__WHAT YOU HAVE TO DO__
Whenever "programa" appears in a line, please copy that line from the data.

[PROVIDED RECORDS]

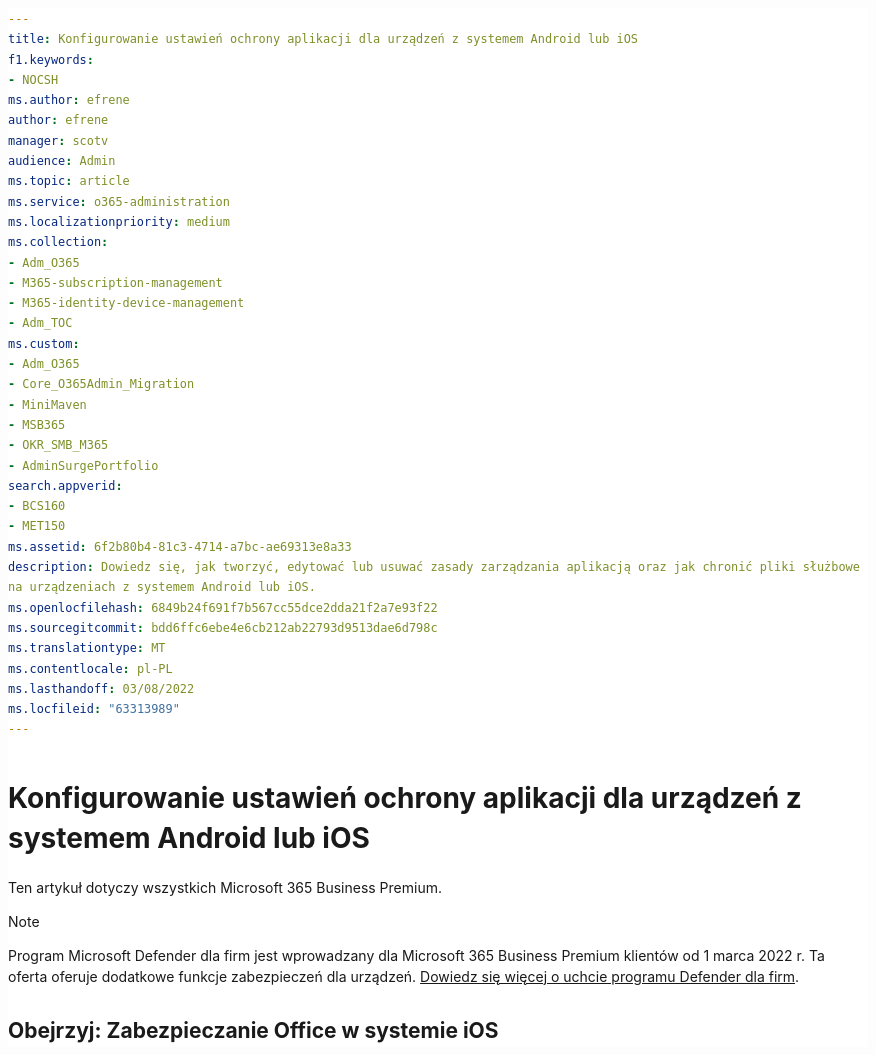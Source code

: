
 ```yaml
---
title: Konfigurowanie ustawień ochrony aplikacji dla urządzeń z systemem Android lub iOS
f1.keywords:
- NOCSH
ms.author: efrene
author: efrene
manager: scotv
audience: Admin
ms.topic: article
ms.service: o365-administration
ms.localizationpriority: medium
ms.collection:
- Adm_O365
- M365-subscription-management
- M365-identity-device-management
- Adm_TOC
ms.custom:
- Adm_O365
- Core_O365Admin_Migration
- MiniMaven
- MSB365
- OKR_SMB_M365
- AdminSurgePortfolio
search.appverid:
- BCS160
- MET150
ms.assetid: 6f2b80b4-81c3-4714-a7bc-ae69313e8a33
description: Dowiedz się, jak tworzyć, edytować lub usuwać zasady zarządzania aplikacją oraz jak chronić pliki służbowe na urządzeniach z systemem Android lub iOS.
ms.openlocfilehash: 6849b24f691f7b567cc55dce2dda21f2a7e93f22
ms.sourcegitcommit: bdd6ffc6ebe4e6cb212ab22793d9513dae6d798c
ms.translationtype: MT
ms.contentlocale: pl-PL
ms.lasthandoff: 03/08/2022
ms.locfileid: "63313989"
---
```

# <a name="set-app-protection-settings-for-android-or-ios-devices"></a>Konfigurowanie ustawień ochrony aplikacji dla urządzeń z systemem Android lub iOS

Ten artykuł dotyczy wszystkich Microsoft 365 Business Premium.

> [!NOTE]
> Program Microsoft Defender dla firm jest wprowadzany dla Microsoft 365 Business Premium klientów od 1 marca 2022 r. Ta oferta oferuje dodatkowe funkcje zabezpieczeń dla urządzeń. [Dowiedz się więcej o uchcie programu Defender dla firm](../../security/defender-business/mdb-overview.md).

## <a name="watch-secure-office-apps-on-ios"></a>Obejrzyj: Zabezpieczanie Office w systemie iOS
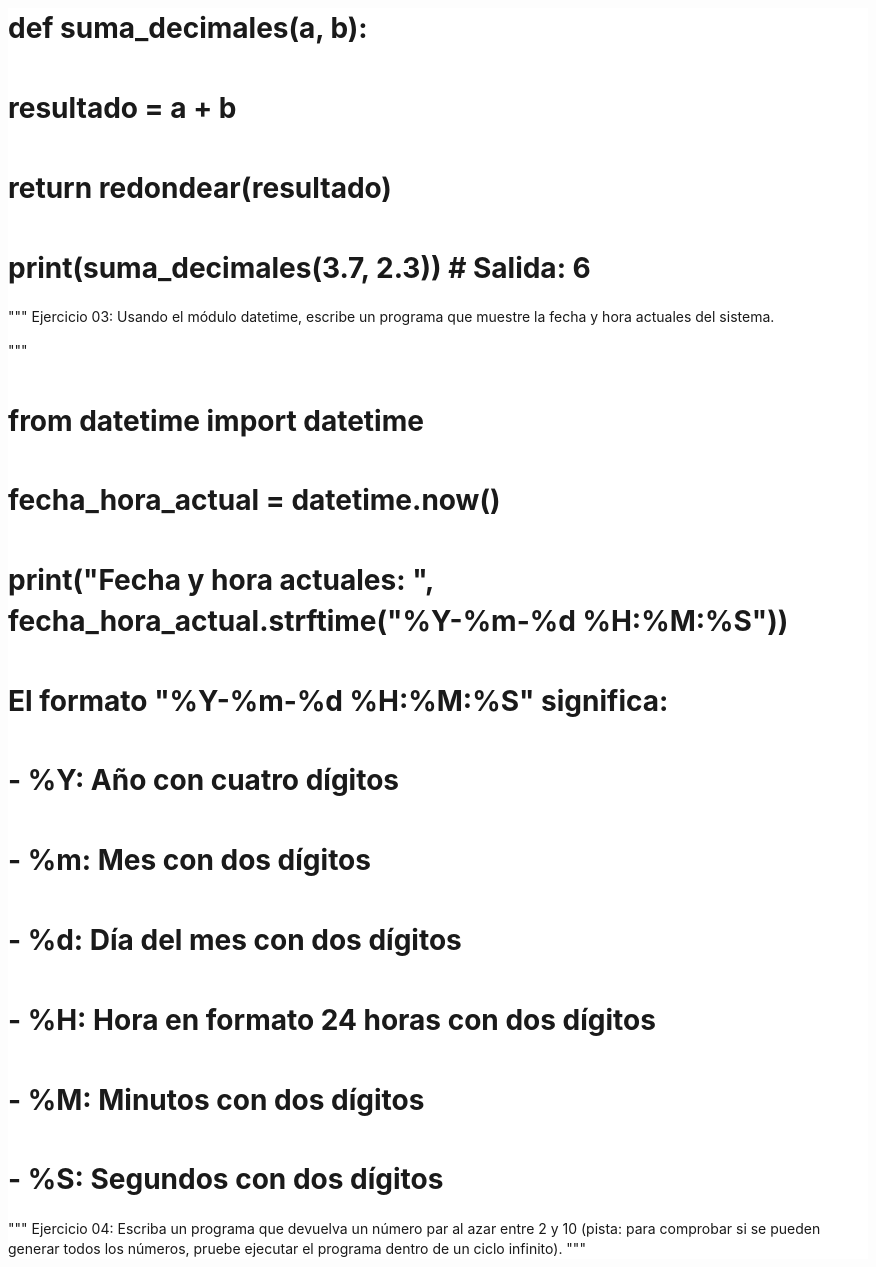 
# def suma_decimales(a, b):
#     resultado = a + b
#     return redondear(resultado)

# print(suma_decimales(3.7, 2.3))  # Salida: 6

"""
Ejercicio 03: Usando el módulo datetime, escribe un programa que muestre la fecha
y hora actuales del sistema.

"""
# from datetime import datetime

# fecha_hora_actual = datetime.now()

# print("Fecha y hora actuales: ", fecha_hora_actual.strftime("%Y-%m-%d %H:%M:%S"))

# El formato "%Y-%m-%d %H:%M:%S" significa:

# - %Y: Año con cuatro dígitos
# - %m: Mes con dos dígitos
# - %d: Día del mes con dos dígitos
# - %H: Hora en formato 24 horas con dos dígitos
# - %M: Minutos con dos dígitos
# - %S: Segundos con dos dígitos



"""
Ejercicio 04: Escriba un programa que devuelva un número par al azar entre 2 y 10
(pista: para comprobar si se pueden generar todos los números, pruebe
ejecutar el programa dentro de un ciclo infinito).
"""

[/PROVIDED RECORDS]

__ANSWER SECTION__
Ejercicio 03: Usando el módulo datetime, escribe un programa que muestre la fecha
Ejercicio 04: Escriba un programa que devuelva un número par al azar entre 2 y 10
ejecutar el programa dentro de un ciclo infinito).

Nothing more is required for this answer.